→ What to produce:
Return the lines below in which the string "documentclass" occurs.

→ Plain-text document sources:
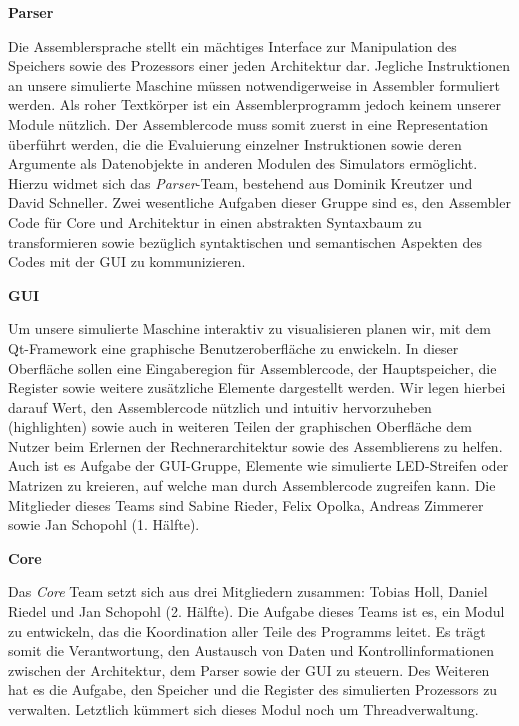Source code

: \textbf{Parser}

Die Assemblersprache stellt ein mächtiges Interface zur Manipulation des
Speichers sowie des Prozessors einer jeden Architektur dar. Jegliche
Instruktionen an unsere simulierte Maschine müssen notwendigerweise in Assembler
formuliert werden. Als roher Textkörper ist ein Assemblerprogramm jedoch keinem
unserer Module nützlich. Der Assemblercode muss somit zuerst in eine
Representation überführt werden, die die Evaluierung einzelner Instruktionen
sowie deren Argumente als Datenobjekte in anderen Modulen des Simulators
ermöglicht. Hierzu widmet sich das \emph{Parser}-Team, bestehend aus Dominik
Kreutzer und David Schneller. Zwei wesentliche Aufgaben dieser Gruppe sind es,
den Assembler Code für Core und Architektur in einen abstrakten Syntaxbaum zu
transformieren sowie bezüglich syntaktischen und semantischen Aspekten des Codes
mit der GUI zu kommunizieren.

\textbf{GUI}

Um unsere simulierte Maschine interaktiv zu visualisieren planen wir, mit dem
Qt-Framework eine graphische Benutzeroberfläche zu enwickeln. In dieser
Oberfläche sollen eine Eingaberegion für Assemblercode, der Hauptspeicher, die
Register sowie weitere zusätzliche Elemente dargestellt werden. Wir legen
hierbei darauf Wert, den Assemblercode nützlich und intuitiv hervorzuheben
(highlighten) sowie auch in weiteren Teilen der graphischen Oberfläche dem
Nutzer beim Erlernen der Rechnerarchitektur sowie des Assemblierens zu
helfen. Auch ist es Aufgabe der GUI-Gruppe, Elemente wie simulierte LED-Streifen
oder Matrizen zu kreieren, auf welche man durch Assemblercode zugreifen
kann. Die Mitglieder dieses Teams sind Sabine Rieder, Felix Opolka, Andreas
Zimmerer sowie Jan Schopohl (1. Hälfte).

\textbf{Core}

Das \emph{Core} Team setzt sich aus drei Mitgliedern zusammen: Tobias Holl,
Daniel Riedel und Jan Schopohl (2. Hälfte). Die Aufgabe dieses Teams ist es, ein
Modul zu entwickeln, das die Koordination aller Teile des Programms leitet. Es
trägt somit die Verantwortung, den Austausch von Daten und Kontrollinformationen
zwischen der Architektur, dem Parser sowie der GUI zu steuern. Des Weiteren hat
es die Aufgabe, den Speicher und die Register des simulierten Prozessors zu
verwalten. Letztlich kümmert sich dieses Modul noch um Threadverwaltung.
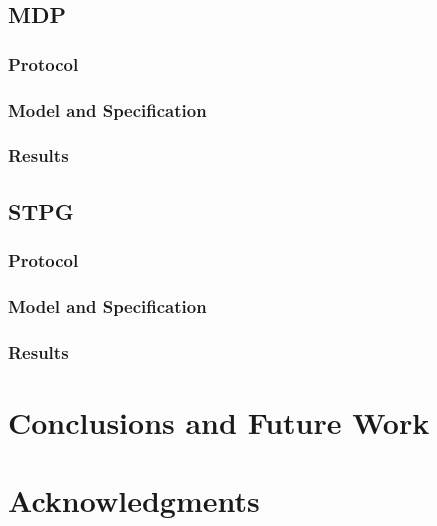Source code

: \documentclass{llncs}
\begin{document}
\subsection{MDP}
\subsubsection{Protocol}
\subsubsection{Model and Specification}
\subsubsection{Results}

\subsection{STPG}
\subsubsection{Protocol}
\subsubsection{Model and Specification}
\subsubsection{Results}

\section{Conclusions and Future Work}

\section{Acknowledgments}
\end{document}
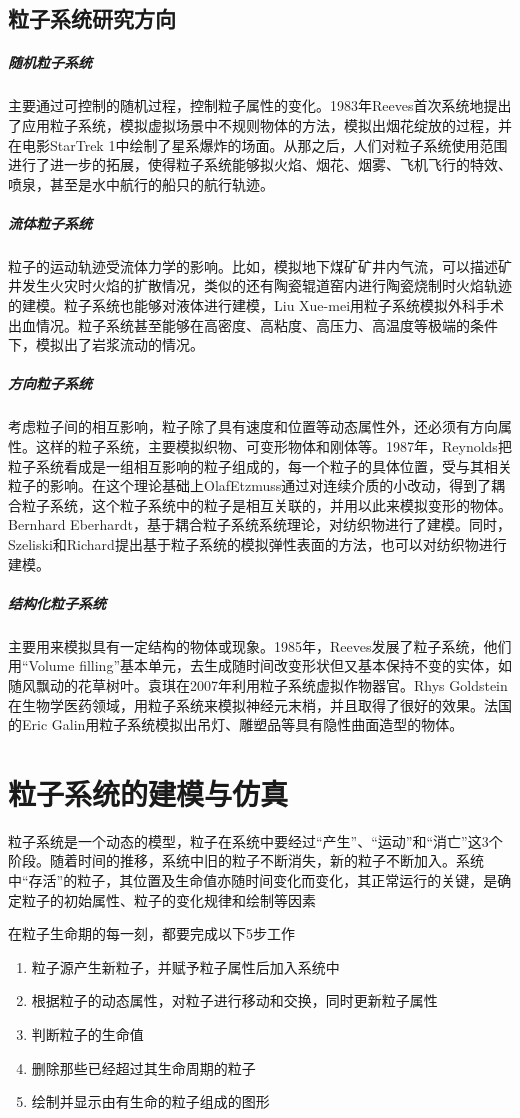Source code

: \documentclass[UTF8,a4paper,14pt]{ctexart}
\begin{document}
	\subsection{粒子系统研究方向}
		\subparagraph{随机粒子系统}
			主要通过可控制的随机过程，控制粒子属性的变化。1983年Reeves首次系统地提出了应用粒子系统，模拟虚拟场景中不规则物体的方法，模拟出烟花绽放的过程，并在电影StarTrek 1中绘制了星系爆炸的场面。从那之后，人们对粒子系统使用范围进行了进一步的拓展，使得粒子系统能够拟火焰、烟花、烟雾、飞机飞行的特效、喷泉，甚至是水中航行的船只的航行轨迹。
		
		\subparagraph{流体粒子系统}
			粒子的运动轨迹受流体力学的影响。比如，模拟地下煤矿矿井内气流，可以描述矿井发生火灾时火焰的扩散情况，类似的还有陶瓷辊道窑内进行陶瓷烧制时火焰轨迹的建模。粒子系统也能够对液体进行建模，Liu Xue-mei用粒子系统模拟外科手术出血情况。粒子系统甚至能够在高密度、高粘度、高压力、高温度等极端的条件下，模拟出了岩浆流动的情况。
			
		\subparagraph{方向粒子系统}
			考虑粒子间的相互影响，粒子除了具有速度和位置等动态属性外，还必须有方向属性。这样的粒子系统，主要模拟织物、可变形物体和刚体等。1987年，Reynolds把粒子系统看成是一组相互影响的粒子组成的，每一个粒子的具体位置，受与其相关粒子的影响。在这个理论基础上OlafEtzmuss通过对连续介质的小改动，得到了耦合粒子系统，这个粒子系统中的粒子是相互关联的，并用以此来模拟变形的物体。Bernhard Eberhardt，基于耦合粒子系统系统理论，对纺织物进行了建模。同时，Szeliski和Richard提出基于粒子系统的模拟弹性表面的方法，也可以对纺织物进行建模。
			
		\subparagraph{结构化粒子系统}
			主要用来模拟具有一定结构的物体或现象。1985年，Reeves发展了粒子系统，他们用“Volume filling”基本单元，去生成随时间改变形状但又基本保持不变的实体，如随风飘动的花草树叶。袁琪在2007年利用粒子系统虚拟作物器官。Rhys Goldstein在生物学医药领域，用粒子系统来模拟神经元末梢，并且取得了很好的效果。法国的Eric Galin用粒子系统模拟出吊灯、雕塑品等具有隐性曲面造型的物体。


\newpage
\section{粒子系统的建模与仿真}
	粒子系统是一个动态的模型，粒子在系统中要经过“产生”、“运动”和“消亡”这3个阶段。随着时间的推移，系统中旧的粒子不断消失，新的粒子不断加入。系统中“存活”的粒子，其位置及生命值亦随时间变化而变化，其正常运行的关键，是确定粒子的初始属性、粒子的变化规律和绘制等因素
	
	在粒子生命期的每一刻，都要完成以下5步工作
	\begin{enumerate}[fullwidth,itemindent = 2em]
		\item 粒子源产生新粒子，并赋予粒子属性后加入系统中
		\item 根据粒子的动态属性，对粒子进行移动和交换，同时更新粒子属性 
		\item 判断粒子的生命值
		\item 删除那些已经超过其生命周期的粒子
		\item 绘制并显示由有生命的粒子组成的图形
	\end{enumerate}
	
\end{document}

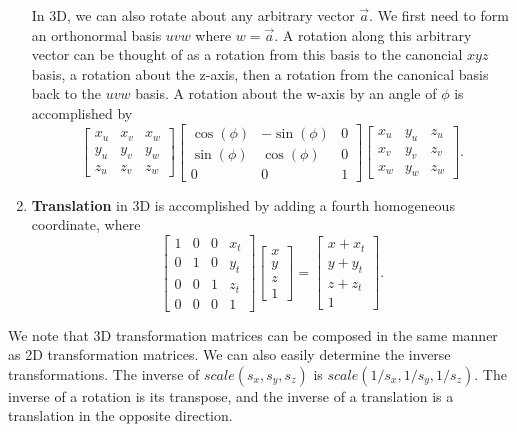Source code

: \documentclass[11pt]{article}
\theoremstyle{plain} %
\theoremstyle{definition}
\theoremstyle{example}
\theoremstyle{remark}
\begin{document}
\begin{enumerate}
	In 3D, we can also rotate about any arbitrary vector $\vec{a}$. We first need to form an orthonormal basis $uvw$ where $w = \vec{a}$. A rotation along this arbitrary vector can be thought of as a rotation from this basis to the canoncial $xyz$ basis, a rotation about the z-axis, then a rotation from the canonical basis back to the $uvw$ basis. A rotation about the w-axis by an angle of $\phi$ is  accomplished by 
	$$\begin{bmatrix}x_u & x_v & x_w \\ y_u & y_v & y_w \\ z_u & z_v & z_w \end{bmatrix}\begin{bmatrix}\cos(\phi) &-\sin(\phi) & 0 \\ \sin(\phi) & \cos(\phi) & 0 \\ 0 & 0 & 1\end{bmatrix}\begin{bmatrix}x_u & y_u & z_u \\ x_v & y_v & z_v \\ x_w & y_w & z_w \end{bmatrix}.$$
	\item \textbf{Translation} in 3D is accomplished by adding a fourth homogeneous coordinate, where 
	$$\begin{bmatrix}1 & 0 & 0 & x_t \\ 0 & 1 & 0 & y_t \\ 0 & 0 & 1 & z_t \\ 0 & 0 & 0 & 1\end{bmatrix}\begin{bmatrix}x \\ y\\ z\\1\end{bmatrix} = \begin{bmatrix}x + x_t \\ y + y_t \\ z+z_t \\ 1\end{bmatrix}.$$
\end{enumerate}

We note that 3D transformation matrices can be composed in the same manner as 2D transformation matrices. We can also easily determine the inverse transformations. The inverse of $scale(s_x,s_y,s_z)$ is $scale(1/s_x, 1/s_y, 1/s_z).$ The inverse of a rotation is its transpose, and the inverse of a translation is a translation in the opposite direction. 
 
\end{document}
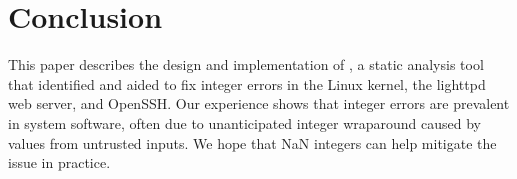 \section{Conclusion}
\label{s:concl}

This paper describes the design and implementation of \sys, a static
analysis tool that identified and aided to fix \nrbugs integer
errors in the Linux kernel, the lighttpd web server, and OpenSSH\@.
Our experience shows that integer errors are prevalent in system software,
often due to unanticipated integer wraparound caused by values from
untrusted inputs.  We hope that NaN integers can help mitigate the
issue in practice.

→ Result for this task:
: \documentclass{llncs}
: \documentclass[UTF8,a4paper,14pt]{ctexart}
: \documentclass[11pt]{article}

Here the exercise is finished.